Dynamic classes

Piet van Oostrum piet at cs.uu.nl
Fri Nov 25 13:07:36 EST 2005


>>>>> "Dave Rose" <s_david_rose at hotmail.com> (DR) wrote:

>DR> Hello all.
>DR>   I was wondering if creating classes could be dynamic. I want to know
>DR> if I can make a class Person, then read in a list of names (say
>DR> people's names) so then I can have a class instance created for each
>DR> name in the list?

If you have the class Person, you are not creating it dynamically. And of
course you can create instances dynamically as you describe.

>DR>   Why do I want to do this?  I was just thinking if I had a name on the 
>DR> list, Dave, I could then be able to read the name in the list, and
>DR> assign Maria.birthday = <> and all the other attributes I would want
>DR> to use a class for, except this is dynamic. I don't know how to
>DR> iterate thru the list to assign the different attributes yet, but this
>DR> seemed reasonable to want to do, and thought I could learn from this.

If I understand you correctly, you want to create a variable with name
'Maria' when you read the name "Maria". Creating variables dynamically is
possible in Python but is almost always the wrong thing to do.
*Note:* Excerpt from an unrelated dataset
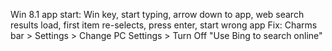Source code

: Win 8.1 app start: Win key, start typing, arrow down to app, web search results load, first item re-selects, press enter, start wrong app
Fix: Charms bar > Settings > Change PC Settings > Turn Off "Use Bing to search online"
Instead it
is usually better to use a dictionary.

class Person:
      def __init__(self, name):
          self.name = name

persons = {}

now you have a loop that reads persons' names, say in name.

myperson = persons[name] = Person(name)

Now I suppose you want to read additional attributes, while the list of
possible attributes is in principle open.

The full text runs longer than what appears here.